BEGIN Provided information
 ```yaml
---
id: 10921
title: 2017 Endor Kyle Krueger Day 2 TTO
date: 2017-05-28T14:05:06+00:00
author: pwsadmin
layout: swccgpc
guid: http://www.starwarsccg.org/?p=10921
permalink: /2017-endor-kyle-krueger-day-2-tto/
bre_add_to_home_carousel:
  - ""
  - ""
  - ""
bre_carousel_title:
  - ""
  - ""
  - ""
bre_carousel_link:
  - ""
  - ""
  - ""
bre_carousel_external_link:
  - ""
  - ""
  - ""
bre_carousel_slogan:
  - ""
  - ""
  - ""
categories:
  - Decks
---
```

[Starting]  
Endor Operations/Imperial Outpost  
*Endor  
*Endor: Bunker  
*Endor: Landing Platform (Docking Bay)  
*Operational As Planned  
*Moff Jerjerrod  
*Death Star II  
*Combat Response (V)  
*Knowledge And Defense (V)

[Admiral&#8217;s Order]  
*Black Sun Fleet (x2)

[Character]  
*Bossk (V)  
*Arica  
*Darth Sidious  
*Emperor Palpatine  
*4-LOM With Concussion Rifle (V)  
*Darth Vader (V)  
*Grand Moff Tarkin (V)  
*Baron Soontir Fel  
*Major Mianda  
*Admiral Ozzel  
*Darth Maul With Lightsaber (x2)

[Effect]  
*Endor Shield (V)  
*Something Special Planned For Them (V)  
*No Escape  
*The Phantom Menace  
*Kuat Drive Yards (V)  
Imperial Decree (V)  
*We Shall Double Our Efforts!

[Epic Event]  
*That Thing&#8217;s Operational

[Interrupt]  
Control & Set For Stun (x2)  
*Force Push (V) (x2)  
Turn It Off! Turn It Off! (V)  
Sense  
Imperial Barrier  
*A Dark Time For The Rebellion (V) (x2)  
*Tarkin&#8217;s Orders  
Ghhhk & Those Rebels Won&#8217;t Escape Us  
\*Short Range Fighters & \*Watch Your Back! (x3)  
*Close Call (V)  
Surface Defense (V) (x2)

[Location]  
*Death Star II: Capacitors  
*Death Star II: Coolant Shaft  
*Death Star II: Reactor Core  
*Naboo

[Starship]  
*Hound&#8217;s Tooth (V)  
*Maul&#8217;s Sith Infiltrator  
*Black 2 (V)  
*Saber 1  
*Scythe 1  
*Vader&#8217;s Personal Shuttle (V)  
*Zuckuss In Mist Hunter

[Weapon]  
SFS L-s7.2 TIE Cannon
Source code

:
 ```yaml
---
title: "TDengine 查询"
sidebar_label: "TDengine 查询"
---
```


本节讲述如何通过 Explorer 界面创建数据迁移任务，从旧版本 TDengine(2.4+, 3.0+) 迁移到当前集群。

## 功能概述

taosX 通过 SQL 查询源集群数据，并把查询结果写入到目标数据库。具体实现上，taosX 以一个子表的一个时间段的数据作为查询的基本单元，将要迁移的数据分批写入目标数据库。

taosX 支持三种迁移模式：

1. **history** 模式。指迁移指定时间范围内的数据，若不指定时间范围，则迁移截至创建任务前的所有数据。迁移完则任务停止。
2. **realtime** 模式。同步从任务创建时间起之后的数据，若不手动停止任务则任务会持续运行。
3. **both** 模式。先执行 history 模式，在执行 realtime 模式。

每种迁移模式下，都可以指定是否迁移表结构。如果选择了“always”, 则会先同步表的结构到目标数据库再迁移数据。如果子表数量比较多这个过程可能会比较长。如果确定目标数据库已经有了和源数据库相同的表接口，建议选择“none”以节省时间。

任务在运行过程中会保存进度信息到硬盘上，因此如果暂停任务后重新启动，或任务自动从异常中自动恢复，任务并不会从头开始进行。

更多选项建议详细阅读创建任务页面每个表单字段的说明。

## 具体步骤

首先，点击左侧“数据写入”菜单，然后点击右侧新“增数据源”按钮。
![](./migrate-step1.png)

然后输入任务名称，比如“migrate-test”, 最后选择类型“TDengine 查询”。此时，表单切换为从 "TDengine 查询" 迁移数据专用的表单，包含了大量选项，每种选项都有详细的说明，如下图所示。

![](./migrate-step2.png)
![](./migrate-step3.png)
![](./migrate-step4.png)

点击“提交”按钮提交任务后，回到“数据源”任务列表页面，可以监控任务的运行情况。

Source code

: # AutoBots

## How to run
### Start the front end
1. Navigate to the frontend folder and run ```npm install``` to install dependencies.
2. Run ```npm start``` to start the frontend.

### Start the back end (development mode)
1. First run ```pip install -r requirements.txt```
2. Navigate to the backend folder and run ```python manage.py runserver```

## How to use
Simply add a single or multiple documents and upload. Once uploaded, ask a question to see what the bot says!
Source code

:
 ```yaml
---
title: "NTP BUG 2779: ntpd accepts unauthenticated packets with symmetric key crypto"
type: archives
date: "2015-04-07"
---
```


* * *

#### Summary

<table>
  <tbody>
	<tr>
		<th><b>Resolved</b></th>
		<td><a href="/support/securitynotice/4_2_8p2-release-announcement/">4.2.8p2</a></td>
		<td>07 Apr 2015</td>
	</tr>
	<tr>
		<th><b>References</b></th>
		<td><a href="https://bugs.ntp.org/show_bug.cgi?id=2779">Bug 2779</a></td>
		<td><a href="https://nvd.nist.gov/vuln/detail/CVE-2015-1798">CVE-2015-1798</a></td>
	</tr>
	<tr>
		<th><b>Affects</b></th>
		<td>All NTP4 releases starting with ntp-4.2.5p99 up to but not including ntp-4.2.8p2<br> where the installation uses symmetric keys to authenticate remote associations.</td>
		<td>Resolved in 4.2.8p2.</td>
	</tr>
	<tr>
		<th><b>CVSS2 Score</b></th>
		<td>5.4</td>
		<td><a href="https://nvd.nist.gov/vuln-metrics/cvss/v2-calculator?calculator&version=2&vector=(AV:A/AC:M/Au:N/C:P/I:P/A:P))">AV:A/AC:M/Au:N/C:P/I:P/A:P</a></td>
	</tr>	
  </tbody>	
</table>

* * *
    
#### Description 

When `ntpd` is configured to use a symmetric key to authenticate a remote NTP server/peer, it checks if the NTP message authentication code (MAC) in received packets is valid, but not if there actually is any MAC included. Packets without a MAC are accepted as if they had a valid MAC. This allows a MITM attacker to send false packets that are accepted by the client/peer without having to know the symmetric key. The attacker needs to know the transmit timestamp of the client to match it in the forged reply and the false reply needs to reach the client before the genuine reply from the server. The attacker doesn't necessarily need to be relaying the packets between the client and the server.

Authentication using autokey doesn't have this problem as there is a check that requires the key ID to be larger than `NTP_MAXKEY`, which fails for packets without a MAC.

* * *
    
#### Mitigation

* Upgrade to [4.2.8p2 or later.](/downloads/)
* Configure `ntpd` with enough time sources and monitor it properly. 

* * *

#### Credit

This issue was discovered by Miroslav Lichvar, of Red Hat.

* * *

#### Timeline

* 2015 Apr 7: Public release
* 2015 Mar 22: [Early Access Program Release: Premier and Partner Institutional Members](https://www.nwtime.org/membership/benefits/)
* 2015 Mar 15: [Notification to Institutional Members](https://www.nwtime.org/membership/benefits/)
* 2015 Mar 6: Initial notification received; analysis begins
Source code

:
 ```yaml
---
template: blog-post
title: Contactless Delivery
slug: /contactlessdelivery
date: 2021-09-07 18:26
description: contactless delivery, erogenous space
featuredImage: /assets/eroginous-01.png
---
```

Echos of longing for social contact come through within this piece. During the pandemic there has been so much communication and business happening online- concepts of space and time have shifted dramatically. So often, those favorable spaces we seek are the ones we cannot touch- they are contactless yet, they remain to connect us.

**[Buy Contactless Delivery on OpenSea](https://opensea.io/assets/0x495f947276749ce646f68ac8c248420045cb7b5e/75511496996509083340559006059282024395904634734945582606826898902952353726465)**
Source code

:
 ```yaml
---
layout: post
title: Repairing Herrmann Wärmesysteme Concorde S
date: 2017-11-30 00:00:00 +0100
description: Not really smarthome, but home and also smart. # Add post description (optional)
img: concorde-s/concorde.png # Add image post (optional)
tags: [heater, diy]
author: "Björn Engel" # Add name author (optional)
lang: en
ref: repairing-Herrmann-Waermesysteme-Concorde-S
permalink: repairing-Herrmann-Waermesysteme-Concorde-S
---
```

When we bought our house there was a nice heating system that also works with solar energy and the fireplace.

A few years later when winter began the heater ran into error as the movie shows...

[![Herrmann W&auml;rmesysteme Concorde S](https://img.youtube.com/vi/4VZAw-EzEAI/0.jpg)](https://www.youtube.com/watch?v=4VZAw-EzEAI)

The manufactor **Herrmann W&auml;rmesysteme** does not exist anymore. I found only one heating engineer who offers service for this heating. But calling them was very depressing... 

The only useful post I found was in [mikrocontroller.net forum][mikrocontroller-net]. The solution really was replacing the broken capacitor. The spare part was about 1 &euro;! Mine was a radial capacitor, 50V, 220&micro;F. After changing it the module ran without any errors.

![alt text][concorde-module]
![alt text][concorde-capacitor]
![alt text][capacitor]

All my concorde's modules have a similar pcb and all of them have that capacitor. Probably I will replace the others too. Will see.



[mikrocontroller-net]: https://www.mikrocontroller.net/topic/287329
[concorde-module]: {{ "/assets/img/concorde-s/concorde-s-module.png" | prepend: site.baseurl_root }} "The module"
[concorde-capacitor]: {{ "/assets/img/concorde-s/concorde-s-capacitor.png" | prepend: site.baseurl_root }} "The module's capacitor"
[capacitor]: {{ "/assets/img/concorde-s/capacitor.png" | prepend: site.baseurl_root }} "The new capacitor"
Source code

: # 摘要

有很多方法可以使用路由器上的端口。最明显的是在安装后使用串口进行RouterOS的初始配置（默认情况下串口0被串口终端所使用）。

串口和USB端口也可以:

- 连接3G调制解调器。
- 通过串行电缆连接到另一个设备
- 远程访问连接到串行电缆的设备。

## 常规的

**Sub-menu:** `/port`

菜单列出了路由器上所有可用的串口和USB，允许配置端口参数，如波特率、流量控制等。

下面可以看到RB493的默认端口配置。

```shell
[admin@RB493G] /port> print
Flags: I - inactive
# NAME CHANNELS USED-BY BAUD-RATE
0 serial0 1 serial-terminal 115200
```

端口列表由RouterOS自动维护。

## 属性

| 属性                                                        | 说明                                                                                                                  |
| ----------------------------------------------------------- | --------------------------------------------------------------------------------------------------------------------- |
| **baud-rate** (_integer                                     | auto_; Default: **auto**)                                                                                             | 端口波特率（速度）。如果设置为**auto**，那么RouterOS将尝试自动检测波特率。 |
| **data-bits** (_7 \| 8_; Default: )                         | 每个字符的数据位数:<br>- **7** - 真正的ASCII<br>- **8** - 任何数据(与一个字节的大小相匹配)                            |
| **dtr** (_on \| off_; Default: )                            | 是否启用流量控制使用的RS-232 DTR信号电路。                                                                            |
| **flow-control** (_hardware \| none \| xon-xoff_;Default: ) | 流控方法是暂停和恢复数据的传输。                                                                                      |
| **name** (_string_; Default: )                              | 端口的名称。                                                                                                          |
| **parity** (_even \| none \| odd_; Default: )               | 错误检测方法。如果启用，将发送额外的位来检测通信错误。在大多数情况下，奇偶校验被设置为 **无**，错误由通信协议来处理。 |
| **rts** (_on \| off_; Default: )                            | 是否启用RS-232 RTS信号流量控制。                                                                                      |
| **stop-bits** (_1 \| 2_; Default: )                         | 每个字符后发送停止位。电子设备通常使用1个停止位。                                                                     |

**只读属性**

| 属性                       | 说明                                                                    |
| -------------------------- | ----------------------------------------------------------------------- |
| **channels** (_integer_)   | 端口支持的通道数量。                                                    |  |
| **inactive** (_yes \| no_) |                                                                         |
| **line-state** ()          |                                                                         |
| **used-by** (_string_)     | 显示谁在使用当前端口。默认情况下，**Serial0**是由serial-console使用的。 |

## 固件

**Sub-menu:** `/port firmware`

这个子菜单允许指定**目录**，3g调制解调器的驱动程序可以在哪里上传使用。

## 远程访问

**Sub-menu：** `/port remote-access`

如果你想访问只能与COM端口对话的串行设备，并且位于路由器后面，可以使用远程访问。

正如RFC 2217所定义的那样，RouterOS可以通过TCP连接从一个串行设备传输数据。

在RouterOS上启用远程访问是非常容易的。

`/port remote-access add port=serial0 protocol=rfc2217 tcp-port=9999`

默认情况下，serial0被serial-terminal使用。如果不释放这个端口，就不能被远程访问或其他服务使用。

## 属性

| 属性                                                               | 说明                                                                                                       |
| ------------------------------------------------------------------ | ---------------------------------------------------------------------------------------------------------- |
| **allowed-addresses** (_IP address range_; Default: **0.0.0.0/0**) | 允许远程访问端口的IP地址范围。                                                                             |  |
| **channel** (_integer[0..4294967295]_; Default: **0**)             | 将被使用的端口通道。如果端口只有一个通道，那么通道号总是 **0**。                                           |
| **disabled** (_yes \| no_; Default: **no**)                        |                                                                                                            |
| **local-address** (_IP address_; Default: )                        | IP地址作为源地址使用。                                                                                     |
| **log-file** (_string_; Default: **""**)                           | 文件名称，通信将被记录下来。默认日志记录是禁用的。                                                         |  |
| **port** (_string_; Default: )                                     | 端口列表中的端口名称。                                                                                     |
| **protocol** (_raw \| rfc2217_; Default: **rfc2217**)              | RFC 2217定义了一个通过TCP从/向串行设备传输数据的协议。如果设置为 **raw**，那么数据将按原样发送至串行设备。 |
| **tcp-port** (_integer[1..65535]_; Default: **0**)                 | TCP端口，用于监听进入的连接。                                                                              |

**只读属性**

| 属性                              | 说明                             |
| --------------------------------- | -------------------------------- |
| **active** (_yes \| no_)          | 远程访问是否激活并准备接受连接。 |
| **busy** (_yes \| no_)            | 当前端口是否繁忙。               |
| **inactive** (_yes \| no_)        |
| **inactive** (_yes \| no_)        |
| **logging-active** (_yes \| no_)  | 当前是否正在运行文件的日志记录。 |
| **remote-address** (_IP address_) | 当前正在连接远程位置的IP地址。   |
END Provided information
- The problem
Every line that contains "Tarkin" should be copied out of the data.

- Exercise solution
*Grand Moff Tarkin (V)  
*Tarkin&#8217;s Orders  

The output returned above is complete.